Your assignment: Filter the entries, keeping every line with the string "relation".

Data records:
--
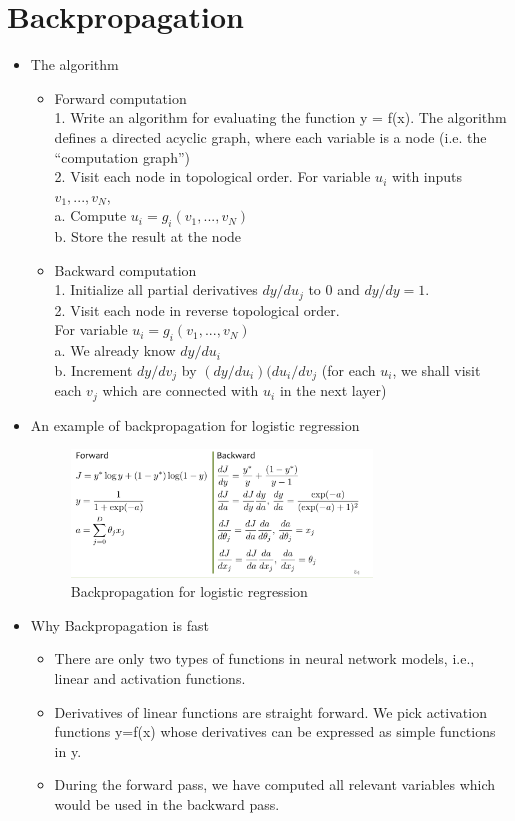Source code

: \section{Backpropagation}
\begin{itemize}
    \item The algorithm
    \begin{itemize}
        \item Forward computation\\
1. Write an algorithm for evaluating the function y = f(x). The
algorithm defines a directed acyclic graph, where each variable is a
node (i.e. the “computation graph”)\\
2. Visit each node in topological order.
For variable $u_i$ with inputs $v_1,..., v_N$, \\
\tab a. Compute $u_i = g_i(v_1,..., v_N)$\\
\tab b. Store the result at the node
        \item Backward computation\\
1. Initialize all partial derivatives $dy/du_j$ to 0 and $dy/dy = 1$.\\
2. Visit each node in reverse topological order.\\
For variable $u_i = g_i(v_1,..., v_N)$\\
\tab a. We already know $dy/du_i$\\
\tab b. Increment $dy/dv_j$ by $(dy/du_i)(du_i/dv_j$ (for each $u_i$, we shall visit each $v_j$ which are connected with $u_i$ in the next layer)
    \end{itemize}
    \item An example of backpropagation for logistic regression
\begin{figure}[h]
    \centering
    \includegraphics[width=8cm]{figures/backprop.png}
    \caption{Backpropagation for logistic regression}
    \label{fig:backprop}
\end{figure}
    \item Why Backpropagation is fast
    \begin{itemize}
        \item There are only two types of functions in neural network models, i.e., linear and activation functions. 
        \item Derivatives of linear functions are straight forward. We pick activation functions y=f(x) whose derivatives can be expressed as simple functions in y.
        \item During the forward pass, we have computed all relevant variables which would be used in the backward pass.  
    \end{itemize}
\end{itemize}




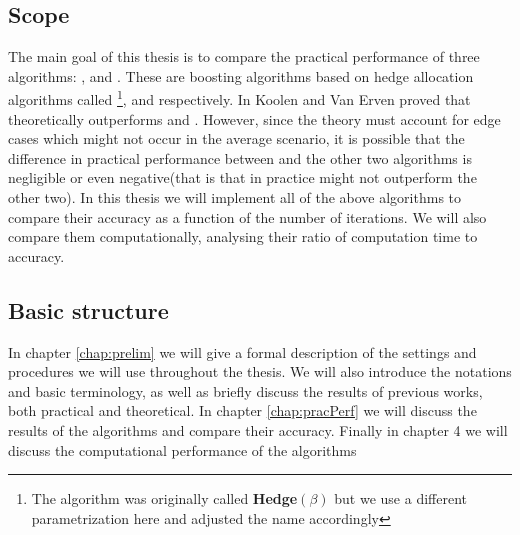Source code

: \subsection{Scope}
The main goal of this thesis is to compare the practical performance of three algorithms: \adaB, \NHB and \squintB. These are boosting algorithms based on hedge allocation algorithms called \hedge\footnote{The algorithm was originally called \textbf{Hedge}$(\beta)$ but we use a different parametrization here and adjusted the name accordingly}, \adaN and \squint respectively. In \cite{Koolen2015} Koolen and Van Erven proved that \squint theoretically outperforms \hedge and \adaN. However, since the theory must account for edge cases which might not occur in the average scenario, it is possible that the difference in practical performance between \squint and the other two algorithms is negligible or even negative(that is that in practice \squintB might not outperform the other two). In this thesis we will implement all of the above algorithms to compare their accuracy as a function of the number of iterations. We will also compare them computationally, analysing their ratio of computation time to accuracy.  

\subsection{Basic structure}
In chapter \ref{chap:prelim} we will give a formal description of the settings and procedures we will use throughout the thesis. We will also introduce the notations and basic terminology, as well as briefly discuss the results of previous works, both practical and theoretical. In chapter \ref{chap:pracPerf} we will discuss the results of the algorithms and compare their accuracy. Finally in chapter 4 we will discuss the computational performance of the algorithms    

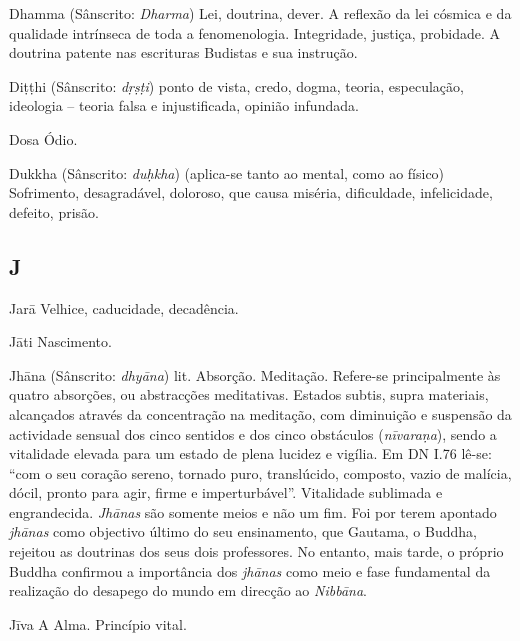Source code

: \begin{glossarydescription}

\item[Dhamma] (Sânscrito: \emph{Dharma}) Lei, doutrina, dever. A reflexão da
lei cósmica e da qualidade intrínseca de toda a fenomenologia. Integridade,
justiça, probidade. A doutrina patente nas escrituras Budistas e sua
instrução.

\item[Diṭṭhi] (Sânscrito: \emph{dṛṣṭi}) ponto de vista, credo, dogma, teoria,
especulação, ideologia -- teoria falsa e injustificada, opinião infundada.

\item[Dosa] Ódio.

\item[Dukkha] (Sânscrito: \emph{duḥkha}) (aplica-se tanto ao mental, como ao
físico) Sofrimento, desagradável, doloroso, que causa miséria, dificuldade,
infelicidade, defeito, prisão.

\end{glossarydescription}

\subsection{J}

\begin{glossarydescription}

\item[Jarā] Velhice, caducidade, decadência.

\item[Jāti] Nascimento.

\item[Jhāna] (Sânscrito: \emph{dhyāna}) lit. Absorção. Meditação. Refere-se
principalmente às quatro absorções, ou abstracções meditativas. Estados subtis,
supra materiais, alcançados através da concentração na meditação, com diminuição
e suspensão da actividade sensual dos cinco sentidos e dos cinco obstáculos
(\emph{nīvaraṇa}), sendo a vitalidade elevada para um estado de plena lucidez e
vigília. Em DN I.76 lê-se: ``com o seu coração sereno, tornado puro, translúcido,
composto, vazio de malícia, dócil, pronto para agir, firme e imperturbável''.
Vitalidade sublimada e engrandecida. \emph{Jhānas} são somente meios e não um
fim. Foi por terem apontado \emph{jhānas} como objectivo último do seu
ensinamento, que Gautama, o Buddha, rejeitou as doutrinas dos seus dois
professores. No entanto, mais tarde, o próprio Buddha confirmou a importância
dos \emph{jhānas} como meio e fase fundamental da realização do desapego do
mundo em direcção ao \emph{Nibbāna}.

\item[Jīva] A Alma. Princípio vital.

\end{glossarydescription}

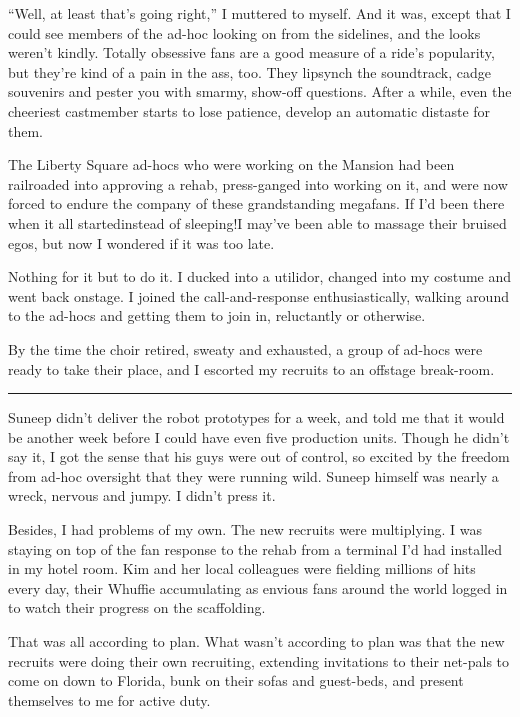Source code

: “Well, at least that's going right,” I muttered to myself. And it
was, except that I could see members of the ad-hoc looking on from
the sidelines, and the looks weren't kindly. Totally obsessive fans
are a good measure of a ride's popularity, but they're kind of a
pain in the ass, too. They lipsynch the soundtrack, cadge souvenirs
and pester you with smarmy, show-off questions. After a while, even
the cheeriest castmember starts to lose patience, develop an
automatic distaste for them.

The Liberty Square ad-hocs who were working on the Mansion had been
railroaded into approving a rehab, press-ganged into working on it,
and were now forced to endure the company of these grandstanding
megafans. If I'd been there when it all started{\dash}instead of
sleeping!{\dash}I may've been able to massage their bruised egos, but now
I wondered if it was too late.

Nothing for it but to do it. I ducked into a utilidor, changed into
my costume and went back onstage. I joined the call-and-response
enthusiastically, walking around to the ad-hocs and getting them to
join in, reluctantly or otherwise.

By the time the choir retired, sweaty and exhausted, a group of
ad-hocs were ready to take their place, and I escorted my recruits
to an offstage break-room.

\begin{center}\rule{1in}{0.4pt}\end{center}

Suneep didn't deliver the robot prototypes for a week, and told me
that it would be another week before I could have even five
production units. Though he didn't say it, I got the sense that his
guys were out of control, so excited by the freedom from ad-hoc
oversight that they were running wild. Suneep himself was nearly a
wreck, nervous and jumpy. I didn't press it.

Besides, I had problems of my own. The new recruits were
multiplying. I was staying on top of the fan response to the rehab
from a terminal I'd had installed in my hotel room. Kim and her
local colleagues were fielding millions of hits every day, their
Whuffie accumulating as envious fans around the world logged in to
watch their progress on the scaffolding.

That was all according to plan. What wasn't according to plan was
that the new recruits were doing their own recruiting, extending
invitations to their net-pals to come on down to Florida, bunk on
their sofas and guest-beds, and present themselves to me for active
duty.

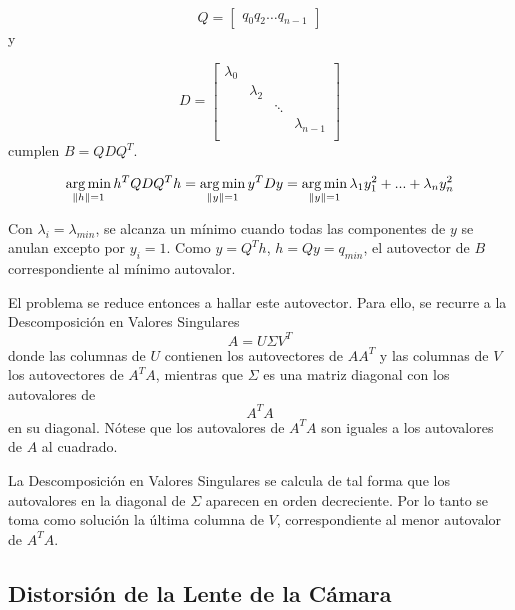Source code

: \begin{equation}
    Q = \begin{bmatrix}
            q_{0} q_{2} \dots q_{n-1}
        \end{bmatrix}
\end{equation}
y

\begin{equation}
    D = \begin{bmatrix}
            \lambda_{0} & & & \\
                        & \lambda_{2} & & \\
                        & & \ddots & \\
                        & & & \lambda_{n-1}\\
        \end{bmatrix}
\end{equation}
cumplen $B = QDQ^{T}$.

\begin{equation}
    \operatorname*{arg\,min}_{\left\lVert h\right\rVert=1} h^{T}QDQ^{T}h = \operatorname*{arg\,min}_{\left\lVert y\right\rVert=1} y^{T}Dy = \operatorname*{arg\,min}_{\left\lVert y\right\rVert=1} \lambda_{1}y^{2}_{1} + ... + \lambda_{n}y^{2}_{n}
\end{equation}

Con $\lambda_{i} = \lambda_{min}$, se alcanza un mínimo cuando todas las componentes de $y$ se anulan excepto por $y_{i} = 1$. Como $y = Q^{T}h$,
$h=Qy = q_{min}$, el autovector de $B$ correspondiente al mínimo autovalor.

El problema se reduce entonces a hallar este autovector. Para ello, se recurre a la Descomposición en Valores Singulares
\begin{equation}
    A = U\Sigma V^{T}
\end{equation}
donde las columnas de $U$ contienen los autovectores de $AA^{T}$ y las columnas de $V$ los autovectores de $A^{T}A$, mientras que $\Sigma$ es una matriz
diagonal con los autovalores de $$A^{T}A$$ en su diagonal. Nótese que los autovalores de $A^{T}A$ son iguales a los autovalores de $A$ al cuadrado.

La Descomposición en Valores Singulares se calcula de tal forma que los autovalores en la diagonal de $\Sigma$ aparecen en orden decreciente. Por lo tanto
se toma como solución la última columna de $V$, correspondiente al menor autovalor de $A^{T}A$.

\subsection{Distorsión de la Lente de la Cámara}


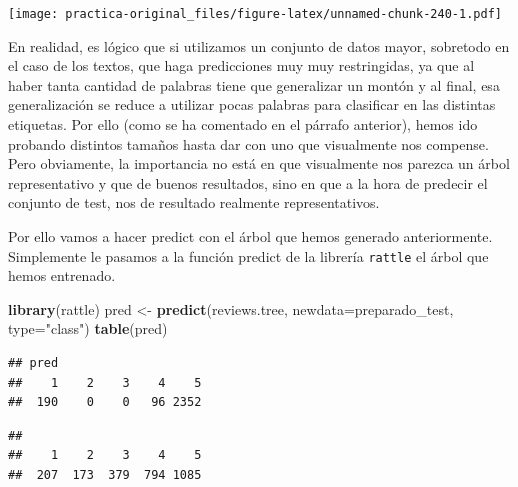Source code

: \documentclass[spanish,]{article}
\newenvironment{Shaded}{\begin{snugshade}}{\end{snugshade}}
\newcommand{\KeywordTok}[1]{\textcolor[rgb]{0.13,0.29,0.53}{\textbf{#1}}}
\newcommand{\DataTypeTok}[1]{\textcolor[rgb]{0.13,0.29,0.53}{#1}}
\newcommand{\StringTok}[1]{\textcolor[rgb]{0.31,0.60,0.02}{#1}}
\newcommand{\CommentTok}[1]{\textcolor[rgb]{0.56,0.35,0.01}{\textit{#1}}}
\newcommand{\OperatorTok}[1]{\textcolor[rgb]{0.81,0.36,0.00}{\textbf{#1}}}
\newcommand{\NormalTok}[1]{#1}
\begin{document}
\texttt{[image: practica-original\_files/figure-latex/unnamed-chunk-240-1.pdf]}

En realidad, es lógico que si utilizamos un conjunto de datos mayor,
sobretodo en el caso de los textos, que haga predicciones muy muy
restringidas, ya que al haber tanta cantidad de palabras tiene que
generalizar un montón y al final, esa generalización se reduce a
utilizar pocas palabras para clasificar en las distintas etiquetas. Por
ello (como se ha comentado en el párrafo anterior), hemos ido probando
distintos tamaños hasta dar con uno que visualmente nos compense. Pero
obviamente, la importancia no está en que visualmente nos parezca un
árbol representativo y que de buenos resultados, sino en que a la hora
de predecir el conjunto de test, nos de resultado realmente
representativos.

Por ello vamos a hacer predict con el árbol que hemos generado
anteriormente. Simplemente le pasamos a la función predict de la
librería \texttt{rattle} el árbol que hemos entrenado.

\begin{Shaded}
\begin{Highlighting}[]
\KeywordTok{library}\NormalTok{(rattle)}
\NormalTok{pred <-}\StringTok{ }\KeywordTok{predict}\NormalTok{(reviews.tree, }\DataTypeTok{newdata=}\NormalTok{preparado_test, }\DataTypeTok{type=}\StringTok{"class"}\NormalTok{)}
\KeywordTok{table}\NormalTok{(pred)}
\end{Highlighting}
\end{Shaded}

\begin{verbatim}
## pred
##    1    2    3    4    5 
##  190    0    0   96 2352
\end{verbatim}

\begin{Shaded}
\end{Shaded}

\begin{verbatim}
## 
##    1    2    3    4    5 
##  207  173  379  794 1085
\end{verbatim}

\begin{Shaded}
\end{Shaded}
\end{document}

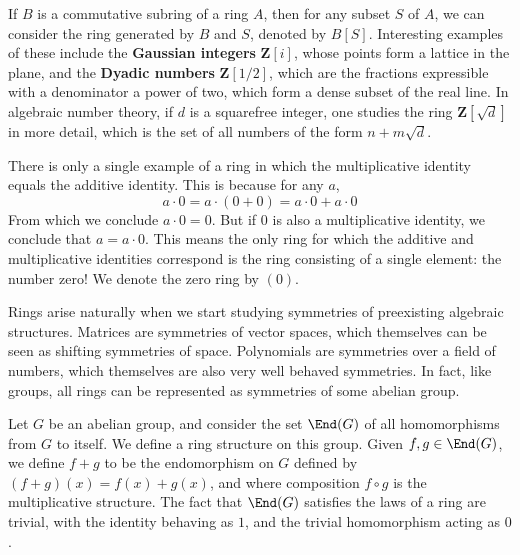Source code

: \begin{example}
    If $B$ is a commutative subring of a ring $A$, then for any subset $S$ of $A$, we can consider the ring generated by $B$ and $S$, denoted by $B[S]$. Interesting examples of these include the {\bf Gaussian integers} $\mathbf{Z}[i]$, whose points form a lattice in the plane, and the {\bf Dyadic numbers} $\mathbf{Z}[1/2]$, which are the fractions expressible with a denominator a power of two, which form a dense subset of the real line. In algebraic number theory, if $d$ is a squarefree integer, one studies the ring $\mathbf{Z}[\sqrt{d}]$ in more detail, which is the set of all numbers of the form $n + m \sqrt{d}$.
\end{example}

\begin{remark}
    There is only a single example of a ring in which the multiplicative identity equals the additive identity. This is because for any $a$,
    \[ a \cdot 0 = a \cdot (0 + 0) = a \cdot 0 + a \cdot 0 \]
    From which we conclude $a \cdot 0 = 0$. But if $0$ is also a multiplicative identity, we conclude that $a = a \cdot 0$. This means the only ring for which the additive and multiplicative identities correspond is the ring consisting of a single element: the number zero! We denote the zero ring by $(0)$.
\end{remark}

Rings arise naturally when we start studying symmetries of preexisting algebraic structures. Matrices are symmetries of vector spaces, which themselves can be seen as shifting symmetries of space. Polynomials are symmetries over a field of numbers, which themselves are also very well behaved symmetries. In fact, like groups, all rings can be represented as symmetries of some abelian group.

\begin{example}
    Let $G$ be an abelian group, and consider the set $\End(G)$ of all homomorphisms from $G$ to itself. We define a ring structure on this group. Given $f,g \in \End(G)$, we define $f+g$ to be the endomorphism on $G$ defined by $(f + g)(x) = f(x) + g(x)$, and where composition $f \circ g$ is the multiplicative structure. The fact that $\End(G)$ satisfies the laws of a ring are trivial, with the identity behaving as $1$, and the trivial homomorphism acting as $0$.
\end{example}


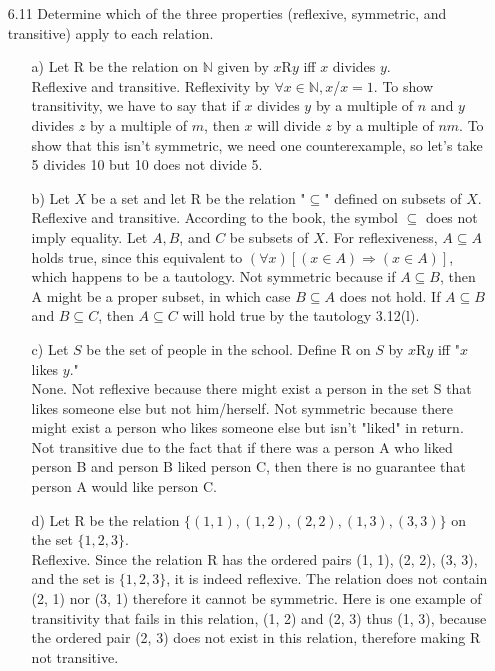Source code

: \documentclass[12pt]{article}
\begin{document}
\begin{enumerate}
\item[6.11] Determine which of the three properties (reflexive, symmetric, and transitive) apply to each relation.
\begin{enumerate}
\item[a)] Let {\large R} be the relation on $\mathbb{N}$ given by $x${\large R}$y$ iff $x$ divides $y$.\\
Reflexive and transitive. Reflexivity by $\forall x \in \mathbb{N}, x$/$x = 1$. To show transitivity, we have
to say that if $x$ divides $y$ by a multiple of $n$ and $y$ divides $z$ by a multiple of $m$, then 
$x$ will divide $z$ by a multiple of $nm$. To show that this isn't symmetric, we need one counterexample, so let's take 5 divides 10 but 10 does not divide 5.
\item[b)] Let $X$ be a set and let {\large R} be the relation "$\subseteq$" defined on subsets of $X$. \\
Reflexive and transitive. According to the book, the symbol $\subseteq$ does not imply equality.
Let $A, B$, and $C$ be subsets of $X$. For reflexiveness, $A \subseteq A$ holds true, since this equivalent to $(\forall x)[(x \in A) \Rightarrow (x \in A)]$, which happens to be a tautology. Not symmetric because if $A \subseteq B$, then A might be a proper subset, in which case $B \subseteq A$ does not hold. If $A \subseteq B$ and $B \subseteq C$, then $A \subseteq C$ will hold true by the tautology 3.12(l).
\item[c)] Let $S$ be the set of people in the school. Define {\large R} on $S$ by $x${\large R}$y$ iff "$x$ likes $y$." \\
None. Not reflexive because there might exist a person in the set S that likes someone else but not
him/herself. Not symmetric because there might exist a person who likes someone else but isn't "liked" in return.
Not transitive due to the fact that if there was a person A who liked person B and person B liked person C, then
there is no guarantee that person A would like person C.
\item[d)] Let {\large R} be the relation $\{ (1, 1), (1, 2), (2, 2), (1, 3), (3, 3) \}$ on the set $\{ 1, 2, 3 \}$. \\ 
Reflexive. Since the relation {\large R} has the ordered pairs (1, 1), (2, 2), (3, 3), and the set is $\{1, 2, 3\}$, it is indeed reflexive. The relation does not contain (2, 1) nor (3, 1) therefore it cannot be
symmetric. Here is one example of transitivity that fails in this relation, (1, 2) and (2, 3) thus (1, 3), because the ordered pair (2, 3) does not exist in this relation, therefore making {\large R} not transitive.

\end{enumerate}
\end{enumerate}
\end{document}

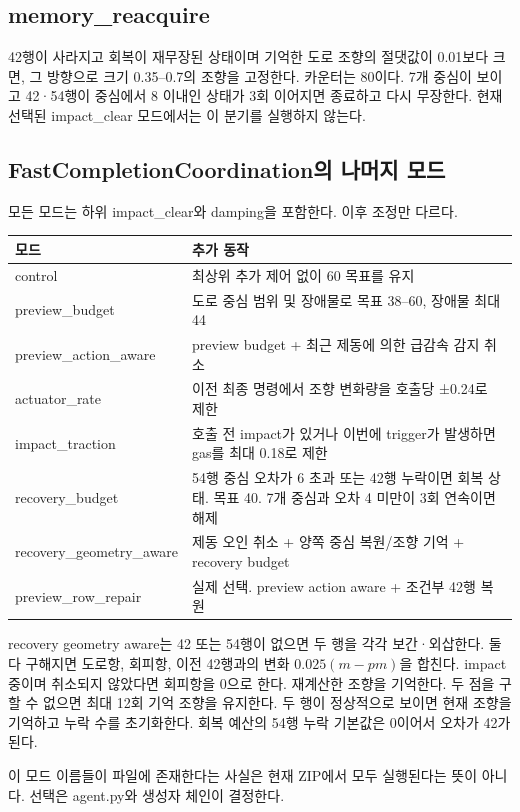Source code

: \documentclass[11pt,a4paper]{article}
\begin{document}
\subsection{memory\_reacquire}
42행이 사라지고 회복이 재무장된 상태이며 기억한 도로 조향의 절댓값이 0.01보다 크면, 그 방향으로 크기 0.35--0.7의 조향을 고정한다. 카운터는 80이다. 7개 중심이 보이고 42·54행이 중심에서 8 이내인 상태가 3회 이어지면 종료하고 다시 무장한다. 현재 선택된 impact\_clear 모드에서는 이 분기를 실행하지 않는다.

\subsection{FastCompletionCoordination의 나머지 모드}
모든 모드는 하위 impact\_clear와 damping을 포함한다. 이후 조정만 다르다.
\begin{longtable}{@{}p{49mm}p{111mm}@{}}\toprule
모드 & 추가 동작 \\\midrule\endhead
control & 최상위 추가 제어 없이 60 목표를 유지 \\
preview\_budget & 도로 중심 범위 및 장애물로 목표 38--60, 장애물 최대 44 \\
preview\_action\_aware & preview budget + 최근 제동에 의한 급감속 감지 취소 \\
actuator\_rate & 이전 최종 명령에서 조향 변화량을 호출당 ±0.24로 제한 \\
impact\_traction & 호출 전 impact가 있거나 이번에 trigger가 발생하면 gas를 최대 0.18로 제한 \\
recovery\_budget & 54행 중심 오차가 6 초과 또는 42행 누락이면 회복 상태. 목표 40. 7개 중심과 오차 4 미만이 3회 연속이면 해제 \\
recovery\_geometry\_aware & 제동 오인 취소 + 양쪽 중심 복원/조향 기억 + recovery budget \\
preview\_row\_repair & 실제 선택. preview action aware + 조건부 42행 복원 \\\bottomrule
\end{longtable}
recovery geometry aware는 42 또는 54행이 없으면 두 행을 각각 보간·외삽한다. 둘 다 구해지면 도로항, 회피항, 이전 42행과의 변화 $0.025(m-pm)$을 합친다. impact 중이며 취소되지 않았다면 회피항을 0으로 한다. 재계산한 조향을 기억한다. 두 점을 구할 수 없으면 최대 12회 기억 조향을 유지한다. 두 행이 정상적으로 보이면 현재 조향을 기억하고 누락 수를 초기화한다. 회복 예산의 54행 누락 기본값은 0이어서 오차가 42가 된다.

이 모드 이름들이 파일에 존재한다는 사실은 현재 ZIP에서 모두 실행된다는 뜻이 아니다. 선택은 agent.py와 생성자 체인이 결정한다.
\end{document}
--
Solution for this problem:
\item[6.11] Determine which of the three properties (reflexive, symmetric, and transitive) apply to each relation.
\item[a)] Let {\large R} be the relation on $\mathbb{N}$ given by $x${\large R}$y$ iff $x$ divides $y$.\\
\item[b)] Let $X$ be a set and let {\large R} be the relation "$\subseteq$" defined on subsets of $X$. \\
\item[d)] Let {\large R} be the relation $\{ (1, 1), (1, 2), (2, 2), (1, 3), (3, 3) \}$ on the set $\{ 1, 2, 3 \}$. \\ 
Reflexive. Since the relation {\large R} has the ordered pairs (1, 1), (2, 2), (3, 3), and the set is $\{1, 2, 3\}$, it is indeed reflexive. The relation does not contain (2, 1) nor (3, 1) therefore it cannot be
symmetric. Here is one example of transitivity that fails in this relation, (1, 2) and (2, 3) thus (1, 3), because the ordered pair (2, 3) does not exist in this relation, therefore making {\large R} not transitive.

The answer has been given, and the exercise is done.